I do live on the outskirts of the DSLAM CO I think, over a mile or so, though I'm not sure if I could get a better bitrate with a better encoding scheme.  I'm stuck with the older G.DMT and have been stuck with it since changing from the even older CAP encoding standard.

I had a VDSL/ADSL2 modem that went flaky.  Now I'm using an older ADSL2 modem which is still supporting a higher standard than the DSLAM supports.

----------

## grant123

How can I figure out if my modem hardware is holding me back?

----------

## ct85711

grant, first off call your ISP and find out what the max speed you can even receive to your house.  Quite often they can run the test on their side and tell you what you can receive.

After that, you can start talking to them on upgrading your internet package to an higher speed, they will either replace your internet modem (or tell you what models you can use).  Depending how old your modem is, it is unlikely to be your limiting factor assuming it is relatively new (say within last 5 or so years).  You are not going to get more speed without paying for it.  It is pretty safe to assume, that you won't get a faster speed in the UK too without paying for it.

----------

## grant123

Lots of conflicting info here.

Also, AT&T wants everyone in my area to switch to cable but I cant get cable at my particular location.  They refuse to upgrade my DSL plan and just try to sell me cable.

----------

## NeddySeagoon

grant123,

Look at the line stats you can probably find on an admin page on your router.

It will tell things like line speed, signal to noise ratio.

Post your router make/model so I can get a copy of the manual.

----------

## ct85711

The part I think you are getting mixed up on is the US and UK (European) standards which works differently (can concept, but different method).  The main thing you need to remember is that there is no way you are going to get a faster speed for nothing; as the ISP controls the speed you can receive.

Note:  I am no way trying to say which standard is better, nor do I care.

----------

## NeddySeagoon

ct85711,

The ADSL physics is such that in the UK, ISPs sell an "Up To" speed.  Its the sort of speed you get on about 50 yards of phone wire.

They do not sell a fixed speed.

The speed drops off with (phone line) distance from the exchange but you still pay the same.

ADSL(2+) will work with a 3db S/N ratio.  If its higher than that, you can get some more speed.

Its its a lot higher like 12db, there is probably a problem.

However, the S/N is affected by things like season of the year and time of day, as well as all the things connected to the phone line. 
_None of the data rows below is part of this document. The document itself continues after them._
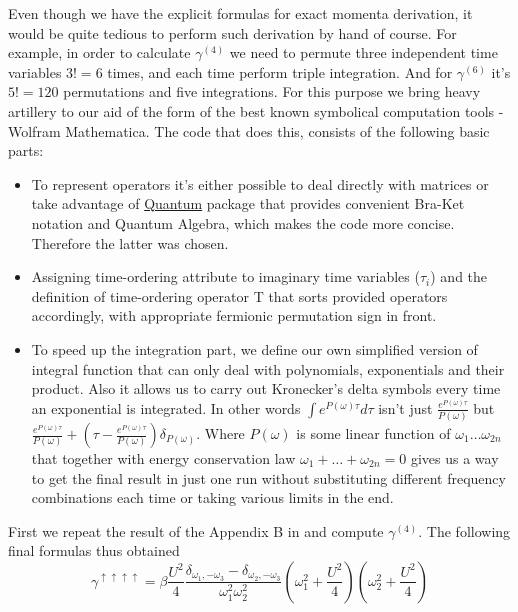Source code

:Even though we have the explicit formulas for exact momenta derivation, it would be quite tedious to perform such derivation by hand of course.
For example, in order to calculate $\gamma^{(4)}$ we need to permute three independent time variables  $3!=6$ times, and each time perform triple integration.
And for $\gamma^{(6)}$ it's $5!=120$ permutations and five integrations.
For this purpose we bring heavy artillery to our aid of the form of the best known symbolical computation tools - Wolfram Mathematica.
The code that does this, consists of the following basic parts:
\begin{itemize}
 \item To represent operators it's either possible to deal directly with matrices or take advantage of \href{http://homepage.cem.itesm.mx/lgomez/quantum/}{Quantum}
package that provides convenient Bra-Ket notation and Quantum Algebra, which makes the code more concise. Therefore the latter was chosen.
 \item Assigning time-ordering attribute to imaginary time variables ($\tau_i$) and the definition of time-ordering operator T that sorts provided operators accordingly,
with appropriate fermionic permutation sign in front.
 \item To speed up the integration part, we define our own simplified version of integral function that can only deal with polynomials, exponentials and their product.
Also it allows us to carry out Kronecker's delta symbols every time an exponential is integrated.
In other words $\int e^{P(\omega)\tau}d\tau$ isn't just $\frac{e^{P(\omega)\tau}}{P(\omega)}$
 but $\frac{e^{P(\omega)\tau}}{P(\omega)}+(\tau-\frac{e^{P(\omega)\tau}}{P(\omega)})\delta_{P(\omega)}$.
Where $P(\omega)$ is some linear function of $\omega_1\dots\omega_{2n}$ that together with energy conservation law $\omega_1+\dots+\omega_{2n}=0$ 
 gives us a way to get the final result in just one run without substituting different frequency combinations each time or taking various limits in the end.
\end{itemize}

First we repeat the result of the Appendix B in \cite{0809.1051} and compute $\gamma^{(4)}$. The following final formulas thus obtained
\begin{equation} 
 \label{gamma4}
 \gamma^{\uparrow\uparrow\uparrow\uparrow} = \beta \frac{U^2}{4}\frac{\delta_{\omega_1,-\omega_3}-\delta_{\omega_2,-\omega_3}}{\omega_1^2\omega_2^2}
  (\omega_1^2+\frac{U^2}{4})(\omega_2^2+\frac{U^2}{4}) 
\end{equation}

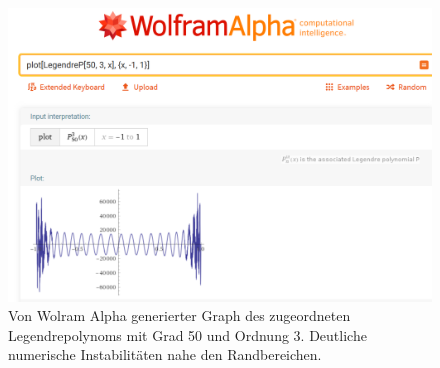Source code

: \begin{figure}[!h]
\centering
\includegraphics[width=0.9\linewidth]{papers/legendre/plots/wolframalpha}
\caption{Von Wolram Alpha \cite{legendre:wolfram-alpha} generierter Graph des zugeordneten Legendrepolynoms mit Grad 50 und Ordnung 3. Deutliche numerische Instabilitäten nahe den Randbereichen.}
\label{legendre:fig:wolframalpha}
\end{figure}

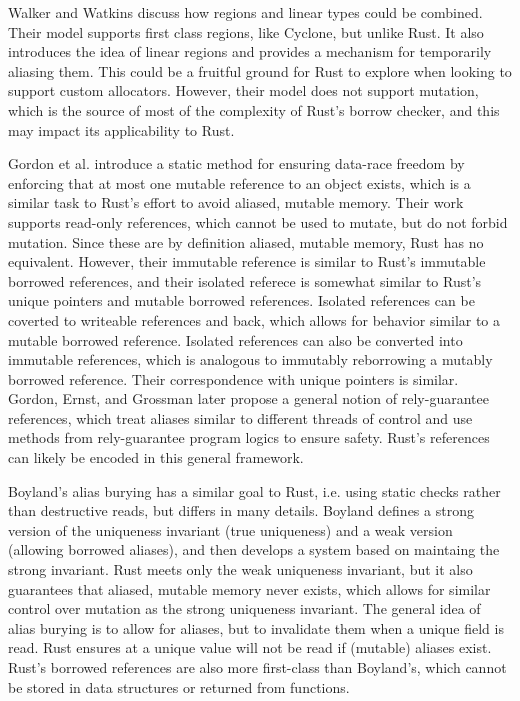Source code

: Walker and Watkins discuss how regions and linear types could be combined. \cite{regionsandlinear}
Their model supports first class regions, like Cyclone, but unlike Rust.
It also introduces the idea of linear regions and provides a mechanism for
temporarily aliasing them. This could be a fruitful ground for Rust to explore
when looking to support custom allocators.
However, their model does not support mutation, which is the source of most of the complexity
of Rust's borrow checker, and this may impact its applicability to Rust. 

Gordon et al. \cite{uniqueandrefimm} introduce a static method for ensuring data-race freedom
by enforcing that at most one mutable reference to an object exists, which is a similar task
to Rust's effort to avoid aliased, mutable memory.
Their work supports read-only references, which cannot be used to mutate, but do not forbid
mutation. Since these are by definition aliased, mutable memory, Rust has no equivalent.
However, their immutable reference is similar to Rust's immutable borrowed references,
and their isolated referece is somewhat similar to Rust's unique pointers and mutable
borrowed references. Isolated references can be coverted to writeable references and back,
which allows for behavior similar to a mutable borrowed reference. Isolated references
can also be converted into immutable references, which is analogous to immutably reborrowing
a mutably borrowed reference. Their correspondence with unique pointers is similar.
Gordon, Ernst, and Grossman \cite{relyguarantee} later propose a general notion of
rely-guarantee references, which treat aliases similar to different threads of control
and use methods from rely-guarantee program logics to ensure safety. Rust's references
can likely be encoded in this general framework.

Boyland's alias burying \cite{aliasburying} has a similar goal to Rust, i.e.
using static checks rather than destructive reads, but differs in many details.
Boyland defines a strong version of the uniqueness invariant (true uniqueness) and a weak
version (allowing borrowed aliases), and then develops a system based on maintaing
the strong invariant. Rust meets only the weak uniqueness invariant, but it also
guarantees that aliased, mutable memory never exists, which allows for similar control
over mutation as the strong uniqueness invariant. The general idea of alias burying
is to allow for aliases, but to invalidate them when a unique field is read.
Rust ensures at a unique value will not be read if (mutable) aliases exist.
Rust's borrowed references are also more first-class than Boyland's, which cannot
be stored in data structures or returned from functions.

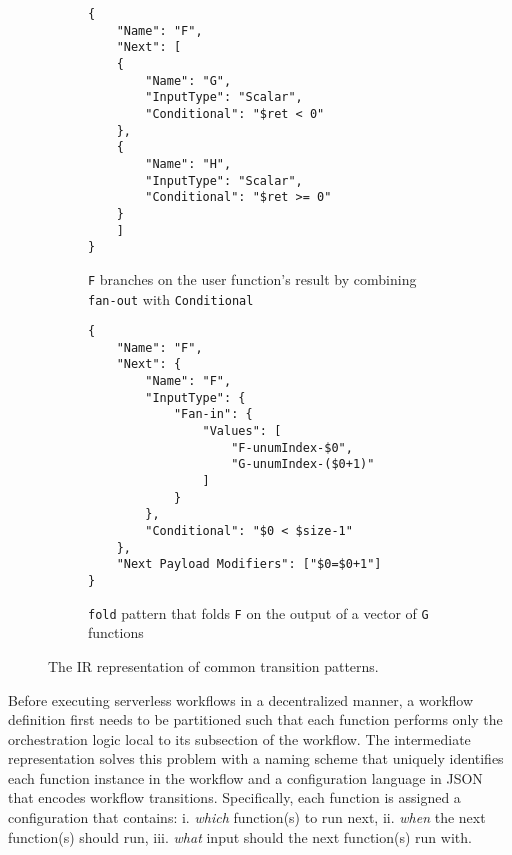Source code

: \begin{figure*}[t!]
	\begin{subfigure}[t]{\columnwidth}
		\centering
		\begin{verbatim}
{
	"Name": "F",
	"Next": [
	{
		"Name": "G",
		"InputType": "Scalar",
		"Conditional": "$ret < 0"
	},
	{
		"Name": "H",
		"InputType": "Scalar",
		"Conditional": "$ret >= 0"
	}
	]
}
		\end{verbatim}
		\caption{\texttt{F} branches on the user function's result by
		combining \texttt{fan-out} with \texttt{Conditional}}
		\label{fig:gadget-examples-branch}
	\end{subfigure}

	\begin{subfigure}[t]{\columnwidth}
		\centering
		\begin{verbatim}
{
    "Name": "F",
    "Next": {
        "Name": "F",
        "InputType": {
            "Fan-in": {
                "Values": [
                    "F-unumIndex-$0",
                    "G-unumIndex-($0+1)"
                ]
            }
        },
        "Conditional": "$0 < $size-1"
    },
    "Next Payload Modifiers": ["$0=$0+1"]
}
		\end{verbatim}
		\caption{\texttt{fold} pattern that folds \texttt{F} on the output of
		a vector of \texttt{G} functions}
		\label{fig:gadget-examples-fold}
	\end{subfigure}

	\caption{The \name{} IR representation of common transition patterns.}
	\label{fig:ir-examples}
\end{figure*}
 

Before executing serverless workflows in a decentralized manner, a workflow
definition first needs to be partitioned such that each function performs only
the orchestration logic local to its subsection of the workflow. The \name{}
intermediate representation solves this problem with a naming scheme that
uniquely identifies each function instance in the workflow and a configuration
language in JSON that encodes workflow transitions. Specifically, each
function is assigned a configuration that contains: i. \textit{which}
function(s) to run next, ii. \textit{when} the next function(s) should run,
iii. \textit{what} input should the next function(s) run with.

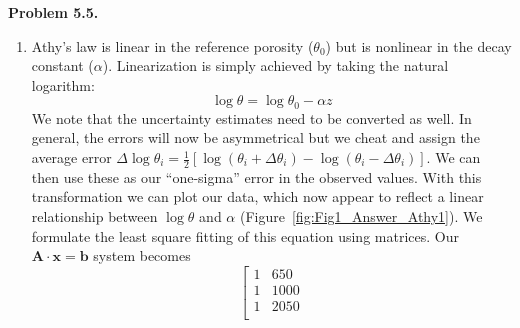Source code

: \noindent
\bf{Problem 5.5.} \\
\begin{enumerate}[label=\alph*)]
\item Athy's law is linear in the reference porosity ($\theta_0$) but is nonlinear in the decay constant ($\alpha$).
Linearization is simply achieved by taking the natural logarithm:
$$
\log \theta = \log \theta_0 - \alpha z
$$
We note that the uncertainty estimates need to be converted as well.  In general, the errors will now be asymmetrical but we cheat and assign
the average error $\Delta \log \theta_i = \frac{1}{2}[\log(\theta_i+\Delta \theta_i) - \log(\theta_i-\Delta \theta_i)]$.  We can then use these
as our ``one-sigma'' error in the observed values.
With this transformation we can plot our data, which now appear to reflect a linear relationship between $\log \theta$ and $\alpha$ (Figure~\ref{fig:Fig1_Answer_Athy1}).
We formulate the least square fitting of this equation using matrices.  Our $\mathbf{A\cdot x} = \mathbf{b}$ system becomes
\[\left[ {\begin{array}{*{20}{c}}
1&{650}\\
1&{1000}\\
1&{2050}\\

\end{array}}\]
\end{enumerate}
There are some very ugly graphs of ADSL not working very well.

I eventually rewired the house side of the master socket to fix it.

The images are created with rddtool by sampling the line data from the router every 5 sec.

----------

## eccerr0r

And in the US, most of them at least in the past have sold fixed rates in order to have room for upselling.

DSL however is being out-competed by cable, so they were likewise forced in some instances to switch over to "fast as possible" and give bandwidth limits.  Plus they won't have to worry about QoS questions like "my DSL is only 3Mbit but you said 20Mbit"...

Before they'd have to send out a technician to try to diagnose the line.  Now it's your fault...

----------

## grant123

 *NeddySeagoon wrote:*   

> Look at the line stats you can probably find on an admin page on your router.
> 
> It will tell things like line speed, signal to noise ratio.
> 
> Post your router make/model so I can get a copy of the manual.

 

The modem is a Westell 6100.

I will get the line stats tomorrow.

----------

## NeddySeagoon

grant123,

Eww ... the manual I found is dated July 2004.

That's probably ADSL at that age, not ADSL2+.  However if your ISP only provides ADSL, there is no point in you getting an ADSL2+ modem because it won't go any faster.

Cheap microfilters are a bandwidth killer.  They come in two mechanical constructions. A small box with a pigtail, or a single self contained 'doofer' that plugs into the phone socket.  The latter are a waste of money - there isn't enough room to put a decent filter in that space.  Those are just illustrations of what to look out for. You get what yo pay for.  Its worth paying the extra for 'Active Microfilters'

Its easy to test but to avoid outcry from other family members, you might want to wait until you are home alone.

On the router, bring up the line stats page and make a note of the Signal to Noise Ratio and down stream data rate.

Now go around the house and unplug all the microfilters from the telephone jacks, so only the router is left connected.

What happened to the Signal to Noise Ratio and down stream data rate now everything is disconnected?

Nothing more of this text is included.